Find the string "name" in the entries and copy each line that has it.

===== Task inputs =====

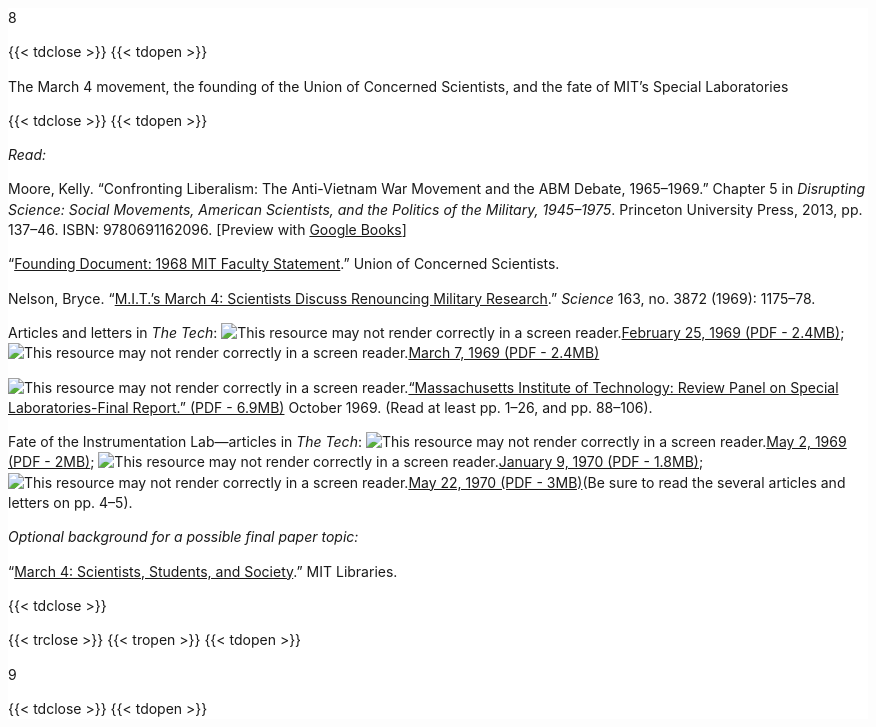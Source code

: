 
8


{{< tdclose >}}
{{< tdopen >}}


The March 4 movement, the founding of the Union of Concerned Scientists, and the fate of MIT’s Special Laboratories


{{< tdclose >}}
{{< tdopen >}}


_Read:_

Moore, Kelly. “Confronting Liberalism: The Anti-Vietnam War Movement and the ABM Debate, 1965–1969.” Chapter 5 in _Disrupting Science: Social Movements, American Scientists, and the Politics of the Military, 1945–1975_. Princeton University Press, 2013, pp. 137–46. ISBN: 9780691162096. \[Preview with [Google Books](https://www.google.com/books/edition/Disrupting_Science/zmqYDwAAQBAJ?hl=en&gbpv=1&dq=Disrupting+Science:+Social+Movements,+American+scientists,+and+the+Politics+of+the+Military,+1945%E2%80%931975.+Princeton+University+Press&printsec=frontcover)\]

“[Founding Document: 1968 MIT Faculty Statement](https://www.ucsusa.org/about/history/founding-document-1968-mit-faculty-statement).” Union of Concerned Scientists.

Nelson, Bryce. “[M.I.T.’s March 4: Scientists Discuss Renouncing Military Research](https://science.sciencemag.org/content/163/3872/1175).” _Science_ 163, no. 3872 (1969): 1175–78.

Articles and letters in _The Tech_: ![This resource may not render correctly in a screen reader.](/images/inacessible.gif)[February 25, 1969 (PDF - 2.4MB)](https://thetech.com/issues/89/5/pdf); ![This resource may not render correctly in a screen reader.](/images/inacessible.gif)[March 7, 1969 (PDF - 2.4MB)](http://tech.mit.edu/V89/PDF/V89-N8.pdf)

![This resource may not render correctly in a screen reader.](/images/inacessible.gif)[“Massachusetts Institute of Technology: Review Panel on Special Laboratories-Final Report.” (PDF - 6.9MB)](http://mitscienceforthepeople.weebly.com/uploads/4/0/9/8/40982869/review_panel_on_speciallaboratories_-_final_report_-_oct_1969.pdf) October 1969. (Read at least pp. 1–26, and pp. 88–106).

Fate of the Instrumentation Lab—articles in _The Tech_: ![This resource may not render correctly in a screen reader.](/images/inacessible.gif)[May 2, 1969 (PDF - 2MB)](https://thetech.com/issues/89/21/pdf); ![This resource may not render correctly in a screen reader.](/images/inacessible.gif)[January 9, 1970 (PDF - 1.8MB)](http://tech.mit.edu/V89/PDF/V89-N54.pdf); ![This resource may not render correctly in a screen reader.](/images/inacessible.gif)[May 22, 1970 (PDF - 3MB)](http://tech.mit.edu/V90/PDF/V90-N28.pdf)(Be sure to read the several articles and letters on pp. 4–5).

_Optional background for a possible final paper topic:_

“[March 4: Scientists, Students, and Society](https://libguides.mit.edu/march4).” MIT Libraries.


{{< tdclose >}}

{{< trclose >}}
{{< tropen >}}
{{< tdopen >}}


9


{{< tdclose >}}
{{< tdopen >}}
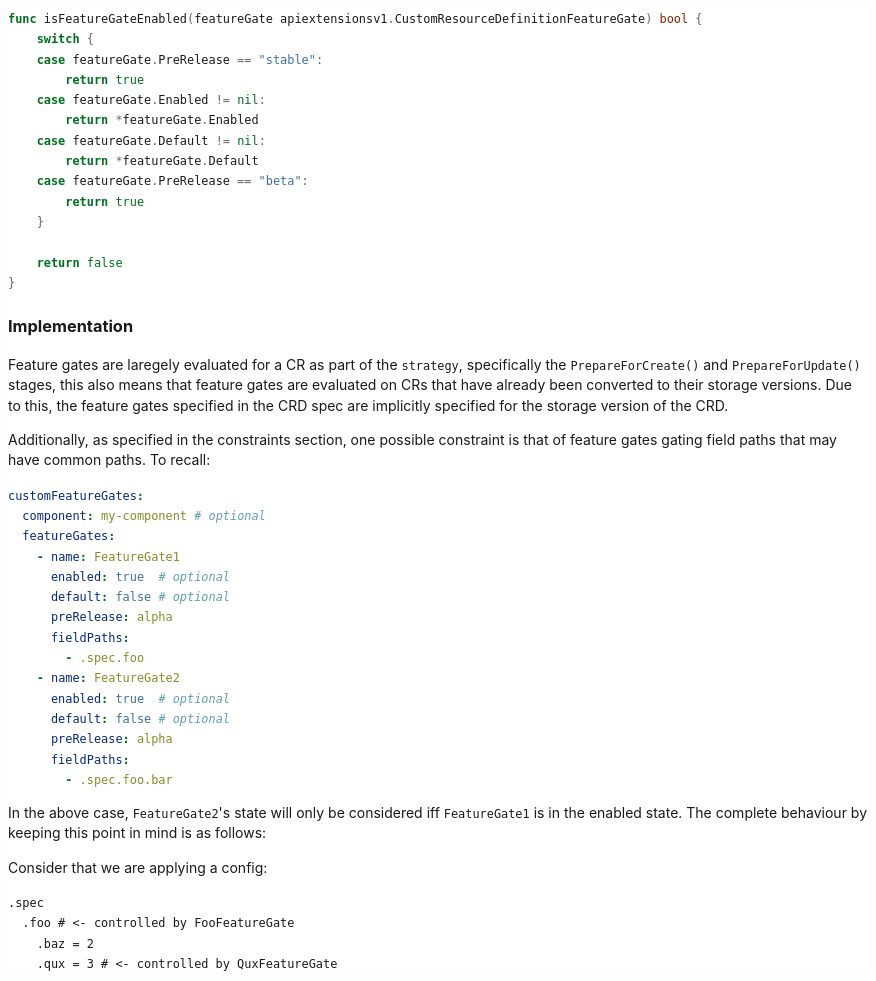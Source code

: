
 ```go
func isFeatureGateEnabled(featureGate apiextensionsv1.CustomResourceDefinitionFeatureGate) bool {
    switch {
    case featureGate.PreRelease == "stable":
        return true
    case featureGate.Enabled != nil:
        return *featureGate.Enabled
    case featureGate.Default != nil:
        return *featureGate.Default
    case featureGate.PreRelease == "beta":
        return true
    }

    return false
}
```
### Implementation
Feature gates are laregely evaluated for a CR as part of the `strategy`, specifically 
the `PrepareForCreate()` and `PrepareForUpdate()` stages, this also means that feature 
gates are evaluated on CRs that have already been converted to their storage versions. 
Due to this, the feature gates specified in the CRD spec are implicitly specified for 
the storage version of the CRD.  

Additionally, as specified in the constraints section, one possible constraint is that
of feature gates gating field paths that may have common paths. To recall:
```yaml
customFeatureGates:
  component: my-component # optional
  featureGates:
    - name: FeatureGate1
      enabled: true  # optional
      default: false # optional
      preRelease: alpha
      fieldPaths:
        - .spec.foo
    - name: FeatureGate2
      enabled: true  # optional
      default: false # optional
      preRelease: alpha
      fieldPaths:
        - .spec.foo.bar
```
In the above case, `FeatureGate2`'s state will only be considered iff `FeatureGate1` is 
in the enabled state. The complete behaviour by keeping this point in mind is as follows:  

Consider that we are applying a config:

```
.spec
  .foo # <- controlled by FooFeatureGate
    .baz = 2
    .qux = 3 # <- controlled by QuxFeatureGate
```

=====

_Written solution_:
    - name: FeatureGate1
    - name: FeatureGate2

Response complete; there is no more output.